__Work request__:
After going through the data, give the number of lines that contain the word "like" as your sole answer.

__Available records__:
^^^^^^^^

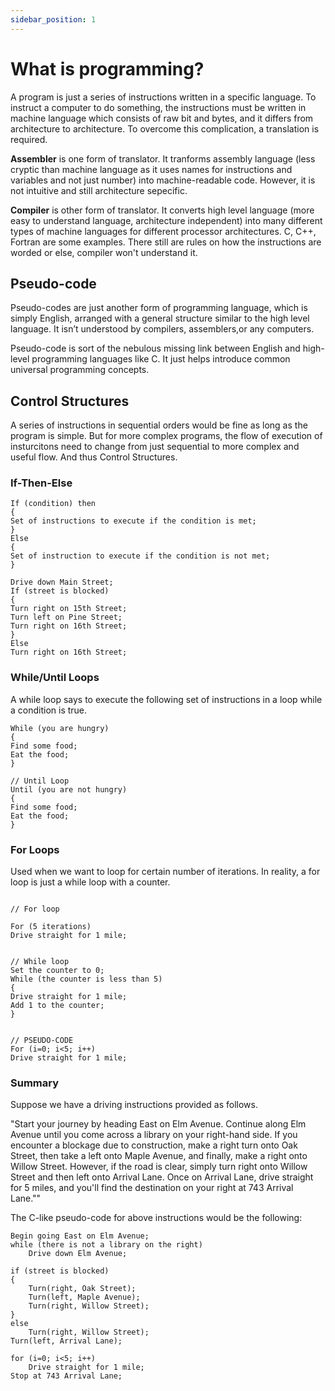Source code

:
 ```yaml
---
sidebar_position: 1
---
```


# What is programming?

A program is just a series of instructions written in a specific language. To instruct a computer to do something, the instructions must be written in machine language which consists of raw bit and bytes, and it differs from architecture to architecture.
To overcome this complication, a translation is required.

 **Assembler** is one form of translator. It tranforms assembly language (less cryptic than machine language as it uses names for instructions and variables and not just number) into machine-readable code. However, it is not intuitive and still architecture sepecific.

**Compiler** is other form of translator. It converts high level language (more easy to understand language, architecture independent) into many different types of machine languages for different processor architectures. C, C++, Fortran are some examples. There still are rules on how the instructions are worded or else, compiler won't understand it.

## Pseudo-code

Pseudo-codes are just another form of programming language, which is simply English, arranged with a general structure similar to the high level language. It isn’t understood by compilers, assemblers,or any computers.

Pseudo-code is  sort of the nebulous missing link between English and high-level programming languages like C. It just helps introduce common universal programming concepts.


## Control Structures

A series of instructions in sequential orders would be fine as long as the program is simple. But for more complex programs, the flow of execution of insturcitons need to change from just sequential to more complex and useful flow. And thus Control Structures.


### If-Then-Else

```
If (condition) then
{
Set of instructions to execute if the condition is met;
}
Else
{
Set of instruction to execute if the condition is not met;
}
```

```
Drive down Main Street;
If (street is blocked)
{
Turn right on 15th Street;
Turn left on Pine Street;
Turn right on 16th Street;
}
Else
Turn right on 16th Street;
```


### While/Until Loops

A while loop says to execute the following set of instructions in a loop while a condition is true.

```
While (you are hungry)
{
Find some food;
Eat the food;
}

// Until Loop
Until (you are not hungry)
{
Find some food;
Eat the food;
}
```


### For Loops 

Used when we want to loop for certain number of iterations. In reality, a for loop is just a while loop with a counter. 

```

// For loop

For (5 iterations)
Drive straight for 1 mile;


// While loop
Set the counter to 0;
While (the counter is less than 5)
{
Drive straight for 1 mile;
Add 1 to the counter;
}


// PSEUDO-CODE
For (i=0; i<5; i++)
Drive straight for 1 mile;
```

### Summary

Suppose we have a driving instructions provided as follows.

"Start your journey by heading East on Elm Avenue. Continue along Elm Avenue until you come across a library on your right-hand side. If you encounter a blockage due to construction, make a right turn onto Oak Street, then take a left onto Maple Avenue, and finally, make a right onto Willow Street. However, if the road is clear, simply turn right onto Willow Street and then left onto Arrival Lane. Once on Arrival Lane, drive straight for 5 miles, and you'll find the destination on your right at 743 Arrival Lane.""

The C-like pseudo-code for above instructions would be the following:
```
Begin going East on Elm Avenue;
while (there is not a library on the right)
    Drive down Elm Avenue;

if (street is blocked)
{
    Turn(right, Oak Street);
    Turn(left, Maple Avenue);
    Turn(right, Willow Street);
}
else
    Turn(right, Willow Street);
Turn(left, Arrival Lane);

for (i=0; i<5; i++)
    Drive straight for 1 mile;
Stop at 743 Arrival Lane;
```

^^^^^^^^

__Exercise answer__:
2